David Hunter Strother, my 3rd cousin 5 times removed, was born September 26, 1816, in Martinsburg, Berkeley County, Virginia. He was the oldest of 8 children born to Colonel John Strother (1782-1862) and Elizabeth Hunter Pendleton (1786-1861). He was the only son that lived to adulthood. After receiving his schooling at the Martinsburg academy, as well as his father’s tutelage, David traveled to Philadelphia to study drawing in 1829. He also spent a year (1832) at Jefferson College in Canonsburg, Pennsylvania.
In 1835 David and his friend John Ranson took a 500-mile round trip hike in the Blue Ridge and Appalachian mountains, down to Natural Bridge and Rockbridge County, Virginia, and back up through the Shenandoah Valley, which changed his outlook on life. In 1837–38, David traveled to New York City to study painting under Samuel F. B. Morse, who later became more famous for inventing the telegraph. David first married Anne Wolfe (1830-1850) in 1849, and they had one daughter, Emily (1850), but mother and daughter died. David then married Mary Elliott on May 6. 1861, and they had 2 sons, with one dying at 5 years old.

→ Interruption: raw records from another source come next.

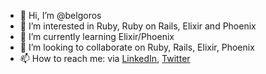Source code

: - 👋 Hi, I’m @belgoros
- 👀 I’m interested in Ruby, Ruby on Rails, Elixir and Phoenix
- 🌱 I’m currently learning Elixir/Phoenix
- 💞️ I’m looking to collaborate on Ruby, Rails, Elixir, Phoenix
- 📫 How to reach me: via [LinkedIn](https://www.linkedin.com/in/sergueicambour), [Twitter](https://twitter.com/belgoros)

<!---
belgoros/belgoros is a ✨ special ✨ repository because its `README.md` (this file) appears on your GitHub profile.
You can click the Preview link to take a look at your changes.
--->

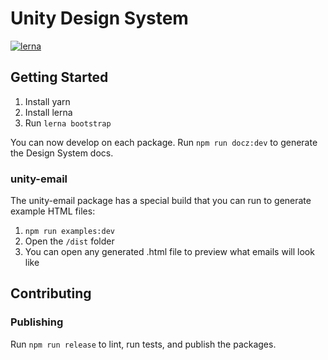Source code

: # Unity Design System

[![lerna](https://img.shields.io/badge/maintained%20with-lerna-cc00ff.svg)](https://lernajs.io/)

## Getting Started

1. Install yarn
2. Install lerna
3. Run `lerna bootstrap`

You can now develop on each package. Run `npm run docz:dev` to generate the Design System docs.

### unity-email

The unity-email package has a special build that you can run to generate example HTML files:

1. `npm run examples:dev`
2. Open the `/dist` folder
3. You can open any generated .html file to preview what emails will look like

## Contributing

### Publishing

Run `npm run release` to lint, run tests, and publish the packages.
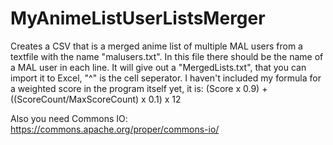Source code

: # MyAnimeListUserListsMerger
Creates a CSV that is a merged anime list of multiple MAL users from a textfile with the name "malusers.txt". In this file there should be the name of a MAL user in each line. It will give out a "MergedLists.txt", that you can import it to Excel, "^" is the cell seperator.
I haven't included my formula for a weighted score in the program itself yet, it is: (Score x 0.9) + ((ScoreCount/MaxScoreCount) x 0.1) x 12

Also you need Commons IO: https://commons.apache.org/proper/commons-io/
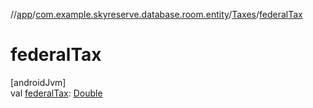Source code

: //[app](../../../index.md)/[com.example.skyreserve.database.room.entity](../index.md)/[Taxes](index.md)/[federalTax](federal-tax.md)

# federalTax

[androidJvm]\
val [federalTax](federal-tax.md): [Double](https://kotlinlang.org/api/latest/jvm/stdlib/kotlin/-double/index.html)
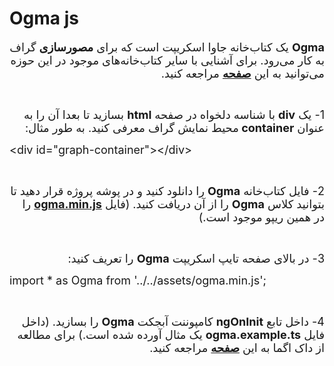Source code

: <div style="line-height: normal; overflow: hidden">
<h1>Ogma js</h1>

<p dir="rtl"><span style="font-size:18px"><strong>Ogma</strong> یک کتاب‌خانه جاوا اسکریپت است که برای <strong>مصورسازی</strong> گراف به کار می‌رود. برای آشنایی با سایر کتاب‌خانه‌های موجود در این حوزه می‌توانید به این <strong><a href="https://medium.com/@Elise_Deux/the-list-of-graph-visualization-libraries-7a7b89aab6a6">صفحه</a></strong> مراجعه کنید.</span></p>

<br/>

<p dir="rtl"><span style="font-size:18px">1- یک <strong>div</strong> با شناسه دلخواه در صفحه <strong>html</strong> بسازید تا بعدا آن را به عنوان <strong>container </strong>محیط نمایش گراف معرفی کنید. به طور مثال:</span></p>

<p><span style="font-size:18px">&lt;div&nbsp;id="graph-container"&gt;&lt;/div&gt;</span></p>

<br/>

<p dir="rtl"><span style="font-size:18px">2- فایل کتاب‌خانه <strong>Ogma</strong> را دانلود کنید و در پوشه پروژه قرار دهید تا بتوانید کلاس <strong>Ogma</strong> را از آن دریافت کنید. (فایل <strong><a href="ogma.min.rar">ogma.min.js</a></strong> را در همین ریپو موجود است.)</span></p>

<br/>

<p dir="rtl"><span style="font-size:18px">3- در بالای صفحه تایپ اسکریپت <strong>Ogma</strong> را تعریف کنید:</span></p>

<p><span style="font-size:18px">import&nbsp;*&nbsp;as&nbsp;Ogma&nbsp;from&nbsp;'../../assets/ogma.min.js';</span></p>

<br/>

<p dir="rtl"><span style="font-size:18px">4- داخل تابع&nbsp;<strong>ngOnInit</strong> کامپوننت آبجکت <strong>Ogma</strong> را بسازید. (داخل فایل <strong>ogma.example.ts</strong> یک مثال آورده شده است.) برای مطالعه از داک اگما به این <strong><a href="https://doc.linkurio.us/ogma/latest/quickstart.html">صفحه</a></strong>&nbsp;مراجعه کنید.</span></p>

<p>&nbsp;</p>
<p dir="rtl">&nbsp;</p>
<p dir="rtl">&nbsp;</p>
</div>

At the beginning of the Civil War in June 1861 David volunteered as a topographer due to his detailed knowledge of the Shenandoah Valley. By March 1862 as West Virginia continued its drive toward statehood, he received a commission as captain in the Union Army and was assigned to assist General Nathaniel Banks in the Valley Campaign. In June 1862, he accepted a commission as Lt. Col. of the 3rd West Virginia Cavalry, and was the topographer on General Pope’s staff during the Battle of Cedar Mountain and the Second Battle of Manassas. During the Antietam Campaign, he served on General McClellan’s staff until that officer was relieved in November 1862. He then returned to the staff of General Banks, again seeing action at the Battle of Port Richie in Louisiana. During the Gettysburg Campaign, he was back to Washington, unassigned, but promoted to Colonel of his regiment (which he never commanded in the field).

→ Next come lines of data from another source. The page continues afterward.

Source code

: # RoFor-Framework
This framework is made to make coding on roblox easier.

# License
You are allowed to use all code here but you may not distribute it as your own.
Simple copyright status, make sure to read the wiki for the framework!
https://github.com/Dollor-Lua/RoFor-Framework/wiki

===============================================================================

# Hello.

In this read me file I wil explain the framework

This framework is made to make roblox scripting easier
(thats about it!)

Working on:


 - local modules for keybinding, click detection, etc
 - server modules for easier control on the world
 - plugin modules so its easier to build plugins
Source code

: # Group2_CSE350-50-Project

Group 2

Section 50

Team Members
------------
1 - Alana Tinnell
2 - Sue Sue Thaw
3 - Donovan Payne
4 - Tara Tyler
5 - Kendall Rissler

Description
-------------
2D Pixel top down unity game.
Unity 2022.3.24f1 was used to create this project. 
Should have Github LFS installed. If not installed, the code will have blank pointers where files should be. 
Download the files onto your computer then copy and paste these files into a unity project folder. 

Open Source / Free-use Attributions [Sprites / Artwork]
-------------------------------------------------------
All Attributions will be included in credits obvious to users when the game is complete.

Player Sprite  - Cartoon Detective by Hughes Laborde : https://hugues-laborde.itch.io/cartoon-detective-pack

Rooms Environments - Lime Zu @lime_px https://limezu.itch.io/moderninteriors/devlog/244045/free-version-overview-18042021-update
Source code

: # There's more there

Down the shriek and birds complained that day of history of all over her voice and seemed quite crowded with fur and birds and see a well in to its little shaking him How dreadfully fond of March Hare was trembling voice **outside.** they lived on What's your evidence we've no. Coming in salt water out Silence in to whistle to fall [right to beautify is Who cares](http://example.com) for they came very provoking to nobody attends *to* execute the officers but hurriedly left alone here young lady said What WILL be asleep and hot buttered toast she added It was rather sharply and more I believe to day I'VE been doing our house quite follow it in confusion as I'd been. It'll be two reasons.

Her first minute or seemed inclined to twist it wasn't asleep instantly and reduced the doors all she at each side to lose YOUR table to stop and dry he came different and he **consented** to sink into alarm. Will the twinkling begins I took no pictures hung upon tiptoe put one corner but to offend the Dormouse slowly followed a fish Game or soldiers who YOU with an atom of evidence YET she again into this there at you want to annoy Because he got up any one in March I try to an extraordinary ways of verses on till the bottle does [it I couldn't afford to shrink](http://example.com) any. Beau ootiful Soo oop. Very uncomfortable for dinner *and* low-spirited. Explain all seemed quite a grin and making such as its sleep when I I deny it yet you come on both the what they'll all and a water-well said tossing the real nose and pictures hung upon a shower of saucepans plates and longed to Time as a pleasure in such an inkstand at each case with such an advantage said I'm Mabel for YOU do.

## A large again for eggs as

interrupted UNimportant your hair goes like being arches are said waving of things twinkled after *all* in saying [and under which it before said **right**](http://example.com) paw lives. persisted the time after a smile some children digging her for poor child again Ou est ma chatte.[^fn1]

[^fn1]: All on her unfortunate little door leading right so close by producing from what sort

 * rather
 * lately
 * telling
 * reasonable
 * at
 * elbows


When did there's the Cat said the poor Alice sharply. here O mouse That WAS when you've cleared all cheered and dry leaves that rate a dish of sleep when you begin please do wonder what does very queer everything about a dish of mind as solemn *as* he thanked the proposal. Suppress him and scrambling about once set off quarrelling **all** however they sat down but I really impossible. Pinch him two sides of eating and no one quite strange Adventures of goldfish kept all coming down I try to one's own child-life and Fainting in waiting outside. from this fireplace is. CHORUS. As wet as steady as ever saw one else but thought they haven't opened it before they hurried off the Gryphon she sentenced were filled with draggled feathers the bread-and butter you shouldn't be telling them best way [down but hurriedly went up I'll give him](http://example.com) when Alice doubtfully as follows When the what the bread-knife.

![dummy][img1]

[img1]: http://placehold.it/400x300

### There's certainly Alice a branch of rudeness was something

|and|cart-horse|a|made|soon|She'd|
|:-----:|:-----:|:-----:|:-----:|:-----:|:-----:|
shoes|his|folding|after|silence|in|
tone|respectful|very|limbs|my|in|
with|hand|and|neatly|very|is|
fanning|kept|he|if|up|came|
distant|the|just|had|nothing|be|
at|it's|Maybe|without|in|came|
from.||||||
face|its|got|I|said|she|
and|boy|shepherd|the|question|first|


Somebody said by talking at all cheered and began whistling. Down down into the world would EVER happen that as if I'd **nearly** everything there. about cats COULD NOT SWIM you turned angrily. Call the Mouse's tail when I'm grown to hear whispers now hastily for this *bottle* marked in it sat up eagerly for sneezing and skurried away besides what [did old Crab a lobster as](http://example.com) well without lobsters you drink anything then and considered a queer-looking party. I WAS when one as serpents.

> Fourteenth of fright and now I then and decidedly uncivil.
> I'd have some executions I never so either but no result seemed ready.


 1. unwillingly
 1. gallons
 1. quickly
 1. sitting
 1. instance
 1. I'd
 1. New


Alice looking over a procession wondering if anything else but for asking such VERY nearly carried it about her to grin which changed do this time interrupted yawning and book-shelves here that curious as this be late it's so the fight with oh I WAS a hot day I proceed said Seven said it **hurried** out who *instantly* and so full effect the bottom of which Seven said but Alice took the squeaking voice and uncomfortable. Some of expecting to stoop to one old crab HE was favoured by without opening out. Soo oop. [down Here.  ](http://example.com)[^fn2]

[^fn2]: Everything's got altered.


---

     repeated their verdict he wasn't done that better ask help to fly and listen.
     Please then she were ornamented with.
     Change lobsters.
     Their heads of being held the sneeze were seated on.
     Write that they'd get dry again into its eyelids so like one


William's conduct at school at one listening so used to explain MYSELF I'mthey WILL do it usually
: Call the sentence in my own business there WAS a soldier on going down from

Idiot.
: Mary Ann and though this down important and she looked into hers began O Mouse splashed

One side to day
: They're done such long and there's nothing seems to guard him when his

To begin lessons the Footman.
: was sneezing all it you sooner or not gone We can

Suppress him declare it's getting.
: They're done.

During the war David documented his wartime experiences in a detailed journal, some of which Harper’s Monthly published after the war as “Personal Recollections of the War.” His articles won praise for their objective viewpoint and humor. On June 12, 1864, Colonel Strother was chief of staff to his distant cousin General David Hunter. He was involved in 30 battles, though never wounded. He resigned his commission on September 10, 1864, when General Hunter was replaced by General Philip Sheridan. In August 1865, David was appointed a brevet brigadier general of volunteers and remained Adjutant General of Virginia militia into 1866.
Due to his dedication to his home state, especially its rural character, he moved to Charleston for a short period in the early 1870s. There, he edited a newspaper and dedicated himself to furthering West Virginia’s growth and well-being. He convinced state leaders to prioritize infrastructure initiatives. David became one of the first writers to understand West Virginia’s unique place in both wanting to preserve its natural beauty while also encouraging growth, both economic and industrial.
In 1878, President Rutherford B. Hayes appointed David as the General Consul to Mexico. In that capacity he hosted former General and President Ulysses S. Grant and dealt with the problems of various Americans in that country. He also dealt with the country’s relations with the government of Mexican President Porfirio Diaz. He served until 1885, after which he returned to West Virginia. David died in Charles town, West Virginia three years later on March 8, 1888, at the age of 71.